» Your task
An exact copy of each record is required.

» Records for the exercise
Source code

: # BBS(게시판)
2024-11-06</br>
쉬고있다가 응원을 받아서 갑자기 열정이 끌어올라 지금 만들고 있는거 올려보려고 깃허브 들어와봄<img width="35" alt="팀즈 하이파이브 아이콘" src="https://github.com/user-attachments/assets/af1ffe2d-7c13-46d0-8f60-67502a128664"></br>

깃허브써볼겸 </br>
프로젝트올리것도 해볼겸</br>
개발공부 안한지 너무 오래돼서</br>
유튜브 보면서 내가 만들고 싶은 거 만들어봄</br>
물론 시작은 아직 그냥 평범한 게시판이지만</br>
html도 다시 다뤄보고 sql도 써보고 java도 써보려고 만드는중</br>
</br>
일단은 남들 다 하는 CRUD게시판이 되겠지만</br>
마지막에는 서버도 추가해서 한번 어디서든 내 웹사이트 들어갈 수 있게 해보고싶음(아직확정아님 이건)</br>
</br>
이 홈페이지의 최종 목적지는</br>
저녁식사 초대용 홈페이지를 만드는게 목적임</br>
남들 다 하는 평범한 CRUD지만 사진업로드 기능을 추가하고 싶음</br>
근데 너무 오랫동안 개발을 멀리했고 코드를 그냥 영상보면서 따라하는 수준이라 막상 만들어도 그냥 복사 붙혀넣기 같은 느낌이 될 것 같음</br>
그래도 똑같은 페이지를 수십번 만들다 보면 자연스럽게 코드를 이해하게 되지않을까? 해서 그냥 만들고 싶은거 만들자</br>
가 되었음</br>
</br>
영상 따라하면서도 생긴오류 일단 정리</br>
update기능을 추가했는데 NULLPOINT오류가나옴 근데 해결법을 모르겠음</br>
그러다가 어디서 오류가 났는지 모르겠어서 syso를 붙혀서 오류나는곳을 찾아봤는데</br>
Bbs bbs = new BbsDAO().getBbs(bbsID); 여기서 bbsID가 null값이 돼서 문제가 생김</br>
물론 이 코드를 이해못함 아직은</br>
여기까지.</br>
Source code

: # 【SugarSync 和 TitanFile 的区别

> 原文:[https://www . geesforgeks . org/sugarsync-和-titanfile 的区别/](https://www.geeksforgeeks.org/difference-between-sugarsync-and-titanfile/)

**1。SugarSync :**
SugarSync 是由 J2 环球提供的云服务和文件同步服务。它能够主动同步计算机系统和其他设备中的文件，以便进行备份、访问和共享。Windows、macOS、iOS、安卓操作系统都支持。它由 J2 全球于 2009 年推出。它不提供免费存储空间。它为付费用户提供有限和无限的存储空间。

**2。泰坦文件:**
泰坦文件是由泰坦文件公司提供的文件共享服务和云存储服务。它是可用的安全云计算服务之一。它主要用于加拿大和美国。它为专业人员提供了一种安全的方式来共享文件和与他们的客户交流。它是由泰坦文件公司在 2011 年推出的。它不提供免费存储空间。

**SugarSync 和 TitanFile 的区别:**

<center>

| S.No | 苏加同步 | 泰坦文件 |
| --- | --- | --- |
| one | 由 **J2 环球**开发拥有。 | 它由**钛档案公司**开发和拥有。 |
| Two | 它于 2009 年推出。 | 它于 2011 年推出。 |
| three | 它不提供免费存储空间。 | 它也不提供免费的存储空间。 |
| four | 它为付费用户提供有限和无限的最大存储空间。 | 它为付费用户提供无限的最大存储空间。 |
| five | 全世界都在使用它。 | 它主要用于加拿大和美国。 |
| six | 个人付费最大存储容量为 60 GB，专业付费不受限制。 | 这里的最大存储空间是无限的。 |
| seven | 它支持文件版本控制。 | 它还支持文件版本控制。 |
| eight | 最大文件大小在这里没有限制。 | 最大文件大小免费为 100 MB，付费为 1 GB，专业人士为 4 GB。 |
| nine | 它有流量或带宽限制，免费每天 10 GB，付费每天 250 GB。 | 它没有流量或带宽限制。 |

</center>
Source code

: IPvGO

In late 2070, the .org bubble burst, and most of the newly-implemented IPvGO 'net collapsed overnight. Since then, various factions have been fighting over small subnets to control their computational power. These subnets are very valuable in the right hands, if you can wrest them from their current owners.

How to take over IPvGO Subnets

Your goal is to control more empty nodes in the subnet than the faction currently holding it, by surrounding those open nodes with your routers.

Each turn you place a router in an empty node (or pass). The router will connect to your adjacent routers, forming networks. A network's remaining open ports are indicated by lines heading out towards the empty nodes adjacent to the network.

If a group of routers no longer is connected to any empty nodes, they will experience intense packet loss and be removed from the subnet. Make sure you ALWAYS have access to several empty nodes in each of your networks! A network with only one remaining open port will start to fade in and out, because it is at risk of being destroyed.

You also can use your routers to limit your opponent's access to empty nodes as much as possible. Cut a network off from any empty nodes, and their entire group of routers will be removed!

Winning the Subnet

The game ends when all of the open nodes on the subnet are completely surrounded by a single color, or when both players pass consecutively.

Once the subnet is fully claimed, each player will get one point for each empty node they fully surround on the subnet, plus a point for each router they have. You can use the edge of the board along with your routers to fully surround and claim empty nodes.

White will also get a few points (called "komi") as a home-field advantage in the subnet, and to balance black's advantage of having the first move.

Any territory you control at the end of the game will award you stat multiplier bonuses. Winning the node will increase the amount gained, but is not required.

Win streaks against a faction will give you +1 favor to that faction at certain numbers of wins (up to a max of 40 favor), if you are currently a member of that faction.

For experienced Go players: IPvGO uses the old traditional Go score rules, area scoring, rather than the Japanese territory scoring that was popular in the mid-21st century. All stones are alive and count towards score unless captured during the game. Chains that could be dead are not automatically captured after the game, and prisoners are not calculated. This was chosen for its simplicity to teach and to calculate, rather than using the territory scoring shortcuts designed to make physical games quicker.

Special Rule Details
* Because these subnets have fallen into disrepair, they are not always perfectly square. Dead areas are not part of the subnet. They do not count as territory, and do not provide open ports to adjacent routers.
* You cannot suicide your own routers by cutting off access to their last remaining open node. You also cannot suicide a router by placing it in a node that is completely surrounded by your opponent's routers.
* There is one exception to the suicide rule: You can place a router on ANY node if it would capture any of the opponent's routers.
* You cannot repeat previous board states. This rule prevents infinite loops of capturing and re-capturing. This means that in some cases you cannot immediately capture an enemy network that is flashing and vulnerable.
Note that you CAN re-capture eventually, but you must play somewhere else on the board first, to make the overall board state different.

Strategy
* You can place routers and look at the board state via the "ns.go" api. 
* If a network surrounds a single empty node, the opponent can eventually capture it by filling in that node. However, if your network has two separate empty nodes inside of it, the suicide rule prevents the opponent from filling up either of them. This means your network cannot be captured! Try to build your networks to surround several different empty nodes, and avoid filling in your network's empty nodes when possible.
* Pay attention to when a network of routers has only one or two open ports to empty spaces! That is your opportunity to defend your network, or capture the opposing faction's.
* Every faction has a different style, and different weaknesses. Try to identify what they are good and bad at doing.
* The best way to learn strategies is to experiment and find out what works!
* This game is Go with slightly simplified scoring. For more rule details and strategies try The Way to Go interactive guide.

» Solution for this exercise
Source code

: # BBS(게시판)
2024-11-06</br>
쉬고있다가 응원을 받아서 갑자기 열정이 끌어올라 지금 만들고 있는거 올려보려고 깃허브 들어와봄<img width="35" alt="팀즈 하이파이브 아이콘" src="https://github.com/user-attachments/assets/af1ffe2d-7c13-46d0-8f60-67502a128664"></br>

깃허브써볼겸 </br>
프로젝트올리것도 해볼겸</br>
개발공부 안한지 너무 오래돼서</br>
유튜브 보면서 내가 만들고 싶은 거 만들어봄</br>
물론 시작은 아직 그냥 평범한 게시판이지만</br>
html도 다시 다뤄보고 sql도 써보고 java도 써보려고 만드는중</br>
</br>
일단은 남들 다 하는 CRUD게시판이 되겠지만</br>
마지막에는 서버도 추가해서 한번 어디서든 내 웹사이트 들어갈 수 있게 해보고싶음(아직확정아님 이건)</br>
</br>
이 홈페이지의 최종 목적지는</br>
저녁식사 초대용 홈페이지를 만드는게 목적임</br>
남들 다 하는 평범한 CRUD지만 사진업로드 기능을 추가하고 싶음</br>
근데 너무 오랫동안 개발을 멀리했고 코드를 그냥 영상보면서 따라하는 수준이라 막상 만들어도 그냥 복사 붙혀넣기 같은 느낌이 될 것 같음</br>
그래도 똑같은 페이지를 수십번 만들다 보면 자연스럽게 코드를 이해하게 되지않을까? 해서 그냥 만들고 싶은거 만들자</br>
가 되었음</br>
</br>
영상 따라하면서도 생긴오류 일단 정리</br>
update기능을 추가했는데 NULLPOINT오류가나옴 근데 해결법을 모르겠음</br>
그러다가 어디서 오류가 났는지 모르겠어서 syso를 붙혀서 오류나는곳을 찾아봤는데</br>
Bbs bbs = new BbsDAO().getBbs(bbsID); 여기서 bbsID가 null값이 돼서 문제가 생김</br>
물론 이 코드를 이해못함 아직은</br>
여기까지.</br>
Source code

: # 【SugarSync 和 TitanFile 的区别

> 原文:[https://www . geesforgeks . org/sugarsync-和-titanfile 的区别/](https://www.geeksforgeeks.org/difference-between-sugarsync-and-titanfile/)

**1。SugarSync :**
SugarSync 是由 J2 环球提供的云服务和文件同步服务。它能够主动同步计算机系统和其他设备中的文件，以便进行备份、访问和共享。Windows、macOS、iOS、安卓操作系统都支持。它由 J2 全球于 2009 年推出。它不提供免费存储空间。它为付费用户提供有限和无限的存储空间。

**2。泰坦文件:**
泰坦文件是由泰坦文件公司提供的文件共享服务和云存储服务。它是可用的安全云计算服务之一。它主要用于加拿大和美国。它为专业人员提供了一种安全的方式来共享文件和与他们的客户交流。它是由泰坦文件公司在 2011 年推出的。它不提供免费存储空间。

**SugarSync 和 TitanFile 的区别:**

<center>

| S.No | 苏加同步 | 泰坦文件 |
| --- | --- | --- |
| one | 由 **J2 环球**开发拥有。 | 它由**钛档案公司**开发和拥有。 |
| Two | 它于 2009 年推出。 | 它于 2011 年推出。 |
| three | 它不提供免费存储空间。 | 它也不提供免费的存储空间。 |
| four | 它为付费用户提供有限和无限的最大存储空间。 | 它为付费用户提供无限的最大存储空间。 |
| five | 全世界都在使用它。 | 它主要用于加拿大和美国。 |
| six | 个人付费最大存储容量为 60 GB，专业付费不受限制。 | 这里的最大存储空间是无限的。 |
| seven | 它支持文件版本控制。 | 它还支持文件版本控制。 |
| eight | 最大文件大小在这里没有限制。 | 最大文件大小免费为 100 MB，付费为 1 GB，专业人士为 4 GB。 |
| nine | 它有流量或带宽限制，免费每天 10 GB，付费每天 250 GB。 | 它没有流量或带宽限制。 |

</center>
Source code

: IPvGO

In late 2070, the .org bubble burst, and most of the newly-implemented IPvGO 'net collapsed overnight. Since then, various factions have been fighting over small subnets to control their computational power. These subnets are very valuable in the right hands, if you can wrest them from their current owners.

How to take over IPvGO Subnets

Your goal is to control more empty nodes in the subnet than the faction currently holding it, by surrounding those open nodes with your routers.

Each turn you place a router in an empty node (or pass). The router will connect to your adjacent routers, forming networks. A network's remaining open ports are indicated by lines heading out towards the empty nodes adjacent to the network.

If a group of routers no longer is connected to any empty nodes, they will experience intense packet loss and be removed from the subnet. Make sure you ALWAYS have access to several empty nodes in each of your networks! A network with only one remaining open port will start to fade in and out, because it is at risk of being destroyed.

You also can use your routers to limit your opponent's access to empty nodes as much as possible. Cut a network off from any empty nodes, and their entire group of routers will be removed!

Winning the Subnet

The game ends when all of the open nodes on the subnet are completely surrounded by a single color, or when both players pass consecutively.

Once the subnet is fully claimed, each player will get one point for each empty node they fully surround on the subnet, plus a point for each router they have. You can use the edge of the board along with your routers to fully surround and claim empty nodes.

White will also get a few points (called "komi") as a home-field advantage in the subnet, and to balance black's advantage of having the first move.

Any territory you control at the end of the game will award you stat multiplier bonuses. Winning the node will increase the amount gained, but is not required.

Win streaks against a faction will give you +1 favor to that faction at certain numbers of wins (up to a max of 40 favor), if you are currently a member of that faction.

For experienced Go players: IPvGO uses the old traditional Go score rules, area scoring, rather than the Japanese territory scoring that was popular in the mid-21st century. All stones are alive and count towards score unless captured during the game. Chains that could be dead are not automatically captured after the game, and prisoners are not calculated. This was chosen for its simplicity to teach and to calculate, rather than using the territory scoring shortcuts designed to make physical games quicker.

Special Rule Details
* Because these subnets have fallen into disrepair, they are not always perfectly square. Dead areas are not part of the subnet. They do not count as territory, and do not provide open ports to adjacent routers.
* You cannot suicide your own routers by cutting off access to their last remaining open node. You also cannot suicide a router by placing it in a node that is completely surrounded by your opponent's routers.
* There is one exception to the suicide rule: You can place a router on ANY node if it would capture any of the opponent's routers.
* You cannot repeat previous board states. This rule prevents infinite loops of capturing and re-capturing. This means that in some cases you cannot immediately capture an enemy network that is flashing and vulnerable.
Note that you CAN re-capture eventually, but you must play somewhere else on the board first, to make the overall board state different.

Strategy
* You can place routers and look at the board state via the "ns.go" api. 
* If a network surrounds a single empty node, the opponent can eventually capture it by filling in that node. However, if your network has two separate empty nodes inside of it, the suicide rule prevents the opponent from filling up either of them. This means your network cannot be captured! Try to build your networks to surround several different empty nodes, and avoid filling in your network's empty nodes when possible.
* Pay attention to when a network of routers has only one or two open ports to empty spaces! That is your opportunity to defend your network, or capture the opposing faction's.
* Every faction has a different style, and different weaknesses. Try to identify what they are good and bad at doing.
* The best way to learn strategies is to experiment and find out what works!
* This game is Go with slightly simplified scoring. For more rule details and strategies try The Way to Go interactive guide.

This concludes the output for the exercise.